Pasión, muerte y sepultura de Jesús. Comentario al Credo


Después de afirmar que «fue concebido por obra del Espíritu Santo y nació de la Virgen María», el Credo continúa afirmando que Jesús «padeció bajo el poder de Poncio Pilato, fue crucificado, muerto y sepultado, y descendió a los infiernos». Analicemos ahora cómo se llegó a esto y si la pasión y muerte de Cristo nos afectan personalmente.

«Jesús de Nazaret fue ungido por Dios con la fuerza del Espíritu Santo y pasó haciendo el bien y curando a los oprimidos por el diablo; porque Dios estaba con él» (Hch 10,38). Así resume san Pedro la vida de Jesús, que los evangelios cuentan con detalle. Jesús pasó por el mundo «haciendo el bien»: sanaba a los enfermos, perdonaba los pecados, anunciaba a todos el amor del Padre. 

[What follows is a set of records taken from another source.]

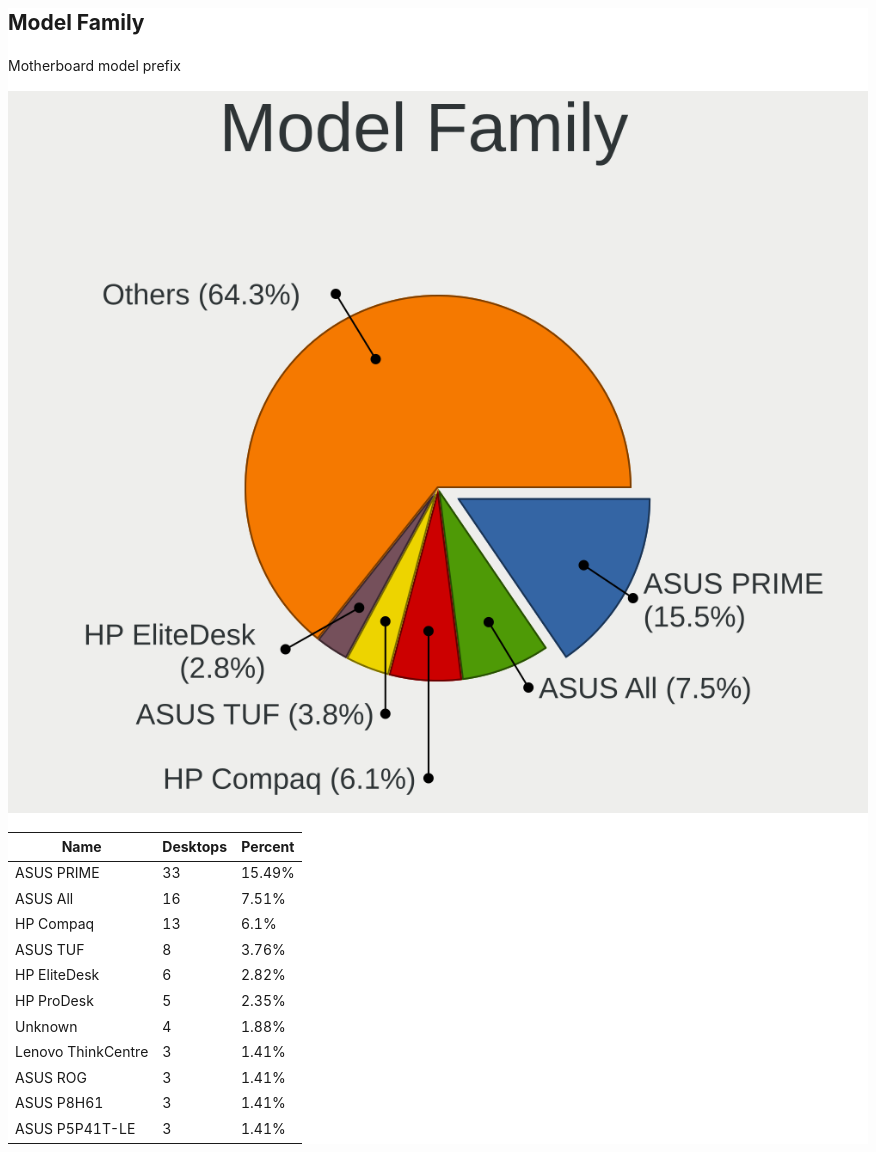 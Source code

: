 Model Family
------------

Motherboard model prefix

![Model Family](./images/pie_chart/node_model_family.svg)


| Name                 | Desktops | Percent |
|----------------------|----------|---------|
| ASUS PRIME           | 33       | 15.49%  |
| ASUS All             | 16       | 7.51%   |
| HP Compaq            | 13       | 6.1%    |
| ASUS TUF             | 8        | 3.76%   |
| HP EliteDesk         | 6        | 2.82%   |
| HP ProDesk           | 5        | 2.35%   |
| Unknown              | 4        | 1.88%   |
| Lenovo ThinkCentre   | 3        | 1.41%   |
| ASUS ROG             | 3        | 1.41%   |
| ASUS P8H61           | 3        | 1.41%   |
| ASUS P5P41T-LE       | 3        | 1.41%   |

A pesar de todo, las autoridades de la época lo acusaron de falso profeta y de blasfemo: «Tú, siendo hombre, te haces igual a Dios» (Jn 10,33). Aquí no hay motivaciones políticas, sino estrictamente religiosas: «Jesús colocó a su entorno ante una cuestión decisiva: o bien él actuaba con poder divino, o bien era un impostor, un blasfemo, un infractor de la ley, y debía rendir cuentas por ello» (Youcat, 96).

Es cierto que los hombres entregaron a Jesús a la muerte, pero la Biblia afirma que (aun sin saberlo) estaban cumpliendo con un misterioso plan divino: Jesús fue «entregado conforme al plan que Dios tenía establecido y previsto» (Hch 2,23). Los hombres «entregaron» a Jesús y él mismo se «entregó» por nosotros. Es importante recordar que, en griego, las palabras «dar» (didomai) y «entregar» (paradidomai) son variaciones de un único verbo y nos ayudan a comprender el sentido de la muerte del Señor.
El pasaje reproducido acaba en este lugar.